Figure 1.1: Statistical Results for Reliability Analysis (Overall Cronbach’s Alpha)

As Figure 1.1 above shows, the overall Cronbach’s aApha obtained is .476, which is relatively

low and indicates low internal consistency among the items. This suggests that participants who

selected high rankings for a certain item did not select high rankings for the others; and those

who selected low rankings for a certain item did not select low rankings for the others. Thus, it is

not possible to accurately predict the scores for a domain using the results gathered from another

domain. However, had the alpha been higher, this ability to predict would have been possible.

Figure 1.2: Statistical Results for Reliability Analysis (Correlated Item-total Correlation)

Figure 1.3: Statistical Results for Reliability Analysis (Scale Statistics)


As shown in Figure 1.3, the 100 items used in the scale obtained a mean score of

370.2446 and a standard deviation of 18.66557, which indicates that the items have large

variation and are spread out to a large range of data

BELIEFS

Figure 2.1: Statistical Results for Reliability Analysis (Cronbach’s Alpha for Domain 1: Beliefs)
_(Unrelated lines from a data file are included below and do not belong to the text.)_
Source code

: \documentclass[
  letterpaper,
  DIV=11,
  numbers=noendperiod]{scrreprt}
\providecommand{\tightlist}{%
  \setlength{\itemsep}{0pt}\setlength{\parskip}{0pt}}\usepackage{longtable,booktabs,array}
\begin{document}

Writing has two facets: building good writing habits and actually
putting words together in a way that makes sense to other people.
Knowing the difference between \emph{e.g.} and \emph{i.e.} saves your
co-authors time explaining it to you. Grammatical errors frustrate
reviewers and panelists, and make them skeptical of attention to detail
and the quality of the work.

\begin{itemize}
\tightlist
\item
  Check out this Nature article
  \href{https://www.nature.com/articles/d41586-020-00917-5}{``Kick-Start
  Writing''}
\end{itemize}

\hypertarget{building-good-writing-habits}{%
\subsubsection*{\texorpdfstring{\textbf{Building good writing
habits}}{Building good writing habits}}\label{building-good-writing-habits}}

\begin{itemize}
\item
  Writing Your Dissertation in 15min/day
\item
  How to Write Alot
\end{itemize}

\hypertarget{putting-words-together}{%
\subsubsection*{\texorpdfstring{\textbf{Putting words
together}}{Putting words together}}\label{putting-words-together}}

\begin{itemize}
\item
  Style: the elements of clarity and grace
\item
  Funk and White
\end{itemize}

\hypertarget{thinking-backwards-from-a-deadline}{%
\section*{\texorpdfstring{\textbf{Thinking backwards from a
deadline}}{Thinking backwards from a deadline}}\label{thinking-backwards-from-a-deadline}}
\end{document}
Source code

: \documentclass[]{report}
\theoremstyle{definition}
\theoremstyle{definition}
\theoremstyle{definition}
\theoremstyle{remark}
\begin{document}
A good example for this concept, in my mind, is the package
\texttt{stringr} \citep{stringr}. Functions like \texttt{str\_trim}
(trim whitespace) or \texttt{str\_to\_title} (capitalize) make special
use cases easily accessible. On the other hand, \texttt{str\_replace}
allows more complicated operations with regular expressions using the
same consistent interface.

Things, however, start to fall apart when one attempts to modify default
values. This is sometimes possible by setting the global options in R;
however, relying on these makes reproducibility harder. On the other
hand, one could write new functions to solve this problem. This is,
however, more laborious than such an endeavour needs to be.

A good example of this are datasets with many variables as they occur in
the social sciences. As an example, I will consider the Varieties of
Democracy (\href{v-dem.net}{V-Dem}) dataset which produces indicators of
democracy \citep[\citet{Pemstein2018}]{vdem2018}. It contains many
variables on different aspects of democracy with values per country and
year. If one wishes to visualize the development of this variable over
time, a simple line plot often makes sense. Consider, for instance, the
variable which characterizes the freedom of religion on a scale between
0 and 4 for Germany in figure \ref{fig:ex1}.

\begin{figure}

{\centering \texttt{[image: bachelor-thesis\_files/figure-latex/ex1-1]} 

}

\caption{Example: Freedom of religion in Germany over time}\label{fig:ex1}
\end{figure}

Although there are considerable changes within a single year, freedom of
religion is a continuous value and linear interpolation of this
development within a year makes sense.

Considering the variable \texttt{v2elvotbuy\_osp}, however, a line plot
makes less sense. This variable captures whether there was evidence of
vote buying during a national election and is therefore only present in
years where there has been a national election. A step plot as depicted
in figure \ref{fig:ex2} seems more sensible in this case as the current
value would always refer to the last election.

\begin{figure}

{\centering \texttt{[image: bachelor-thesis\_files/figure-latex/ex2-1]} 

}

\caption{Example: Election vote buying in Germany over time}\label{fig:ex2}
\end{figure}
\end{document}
The Cronbach’s Alpha obtained for the 23 items that were used to describe the first

domain (Beliefs), as shown in Figure 2.1 above, was .087, which is relatively low thus indicates

low internal consistency for the items.

Figure 2.2: Statistical Results for Reliability Analysis (Correlated Item-total Correlation for Domain 1:

Beliefs)

Figure 2.3: Statistical Results for Reliability Analysis (Scale Statistics for Domain 1: Beliefs)
The 23 items used to describe the first domain obtained a mean score of 80.9568, with a

standard variation of 6.70806 and a variance of 44.998.

DECISION-MAKING

Figure 3.1: Statistical Results for Reliability Analysis (Cronbach’s Alpha for Domain 2: Decision-

making)

As shown in Figure 3.1, the overall Cronbach’s Alpha obtained for the 12 items used to

describe the second domain (decision-making) was .004, which is very low, thus indicates a very

low internal consistency. This suggests that this domain does not measure conformity

consistently.

Figure 3.2: Statistical Results for Reliability Analysis (Correlated Item-total Correlations for Domain 2:

Decision-making)
Figure 3.3: Statistical Results for Reliability Analysis (Scale Statistics for Domain 2: Decision-making)

The 12 items used for the second domain (Decision-making) obtained a mean score of

45.9500, a standard deviation of 4.63693 and a variance of 21.501.

LIFESTYLE

Figure 4.1: Statistical Results for Reliability Analysis (Cronbach’s Alpha for Domain 3: Lifestyle)

The overall Cronbach’s Alpha obtained for the third domain (Lifestyle) was .094. A low

alpha as such indicates a low internal correlation among the items. This suggests that this domain

does not measure conformity consistently.

Figure 4.2: Statistical Results for Reliability Analysis (Correlated Item-total Correlation for Domain 3:

Lifestyle)

30 items were used to describe this domain. The scores obtained a mean score of

109.5143, a standard deviation of 7.59921 and a variance of 57.748.


RELATIONSHIPS

Figure 5.1: Statistical Results for Reliability Analysis (Cronbach’s Alpha for Domain 4: Relationships)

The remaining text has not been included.